Nigerian–British photographer and filmmaker

Emily Nkanga is a Nigerian–British photographer and filmmaker. She was born on the 21st of May, 1995. Nkanga is best known for her works covering singers Koker, Aramide, Boj, Olamide, Jidenna, Not3s, Mr Eazi, Mayorkun, Adekunle Gold, Music Producer Sarz, Broadway actor Adesola Osakalumi, Footballer Tammy Abraham and legendary Nigerian singer Femi Kuti. Nkanga's photo-documentary with internally displaced persons (IDPs) in Northeast Nigeria affected by Boko Haram insurgents, has also enjoyed rave reviews.

==Early life and education==
Nkanga was born and raised in Lagos to Air Commodore Idongesit (Retired) and Mrs Mosunsola Nkanga, she attended the Air Force Girls Comprehensive School, Jos, Plateau State, after which she studied Communications and Multimedia Design (TV/Film) at The American University of Nigeria, Yola, Adamawa State, Northern Nigeria.
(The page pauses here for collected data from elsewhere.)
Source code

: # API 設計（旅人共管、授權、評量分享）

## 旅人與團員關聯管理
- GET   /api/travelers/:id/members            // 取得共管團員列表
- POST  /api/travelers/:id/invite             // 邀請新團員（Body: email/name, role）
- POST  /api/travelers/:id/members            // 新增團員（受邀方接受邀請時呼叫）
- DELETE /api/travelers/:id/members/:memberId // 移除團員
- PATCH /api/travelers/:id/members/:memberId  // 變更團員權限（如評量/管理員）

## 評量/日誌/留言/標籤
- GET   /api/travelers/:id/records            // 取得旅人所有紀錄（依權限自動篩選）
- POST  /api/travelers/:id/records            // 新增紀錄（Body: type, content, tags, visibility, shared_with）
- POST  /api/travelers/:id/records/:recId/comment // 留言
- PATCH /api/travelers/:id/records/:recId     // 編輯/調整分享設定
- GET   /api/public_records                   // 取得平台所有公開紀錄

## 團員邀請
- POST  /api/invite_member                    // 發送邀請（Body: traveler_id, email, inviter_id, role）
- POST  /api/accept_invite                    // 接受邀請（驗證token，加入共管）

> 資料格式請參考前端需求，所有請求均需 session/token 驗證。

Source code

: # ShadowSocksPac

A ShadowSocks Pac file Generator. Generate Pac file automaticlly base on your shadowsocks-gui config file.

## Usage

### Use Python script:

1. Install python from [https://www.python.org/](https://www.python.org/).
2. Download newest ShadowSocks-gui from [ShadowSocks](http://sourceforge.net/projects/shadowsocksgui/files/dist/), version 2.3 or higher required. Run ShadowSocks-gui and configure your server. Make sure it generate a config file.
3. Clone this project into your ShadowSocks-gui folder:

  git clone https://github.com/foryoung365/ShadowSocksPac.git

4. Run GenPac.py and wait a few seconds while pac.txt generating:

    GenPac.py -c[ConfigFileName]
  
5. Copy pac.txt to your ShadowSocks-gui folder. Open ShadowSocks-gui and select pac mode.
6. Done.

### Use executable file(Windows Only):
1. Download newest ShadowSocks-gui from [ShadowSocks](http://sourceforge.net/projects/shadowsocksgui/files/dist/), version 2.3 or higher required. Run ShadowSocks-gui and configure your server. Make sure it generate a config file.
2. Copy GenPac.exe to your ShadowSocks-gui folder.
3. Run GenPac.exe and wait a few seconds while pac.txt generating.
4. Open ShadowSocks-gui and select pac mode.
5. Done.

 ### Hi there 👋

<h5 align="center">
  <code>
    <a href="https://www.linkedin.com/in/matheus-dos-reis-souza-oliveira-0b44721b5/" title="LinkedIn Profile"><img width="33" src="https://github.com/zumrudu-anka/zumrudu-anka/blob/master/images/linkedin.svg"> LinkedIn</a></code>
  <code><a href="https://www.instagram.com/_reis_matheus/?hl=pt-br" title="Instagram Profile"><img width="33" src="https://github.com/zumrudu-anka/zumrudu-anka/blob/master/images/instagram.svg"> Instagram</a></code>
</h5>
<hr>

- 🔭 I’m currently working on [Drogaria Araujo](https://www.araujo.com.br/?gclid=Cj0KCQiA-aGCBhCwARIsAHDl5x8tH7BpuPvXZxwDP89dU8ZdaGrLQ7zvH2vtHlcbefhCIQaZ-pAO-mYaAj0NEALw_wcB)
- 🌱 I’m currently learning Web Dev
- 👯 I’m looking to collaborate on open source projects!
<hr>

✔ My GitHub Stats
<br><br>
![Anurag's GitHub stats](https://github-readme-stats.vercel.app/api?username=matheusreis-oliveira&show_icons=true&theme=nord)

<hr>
She has a masters of art in filmmaking from Goldsmiths' University of London.

==Career==
In 2012, Nkanga began taking interest in photography after previously experimenting with other forms of art. She began an internship with renowned Nigerian photographer, August Udoh in his company Orbit Imagery, and after her internship in 2013, she got a break into the entertainment industry. In 2014, with the mentoring of The Zone Agency (then M.et al. Entertainment), Nkanga began taking pictures at live events and concerts.

In October 2016, she launched Clicks and Tones; a photography trademark operating under her company, Emily Nkanga Photography, which focuses solely on documenting music concerts. A year later, Clicks and tones evolved into a media platform creating visual content to promote non-mainstream artistes with Nkanga remaining as the creative director.

===2014 to present day===
Since 2014, Nkanga has built a significant client base made up of A-list Nigerian celebrities and Organizations; including Olamide, M.I Abaga, Falz, YCEE, Lil Kesh, Reminisce, Runtown, Trace TV, Chocolate City Music among others. She has also worked for the Lagos State Government, Let’s Talk Humanity and Nigerian Urban Reproductive Health Initiative (NURHI); a project which is funded by the Bill and Melinda Gates Foundation. Nkanga has been involved in a number of projects, including an ethnographic research/documentation of the Boko Haram internally displaced people in northeast Nigeria.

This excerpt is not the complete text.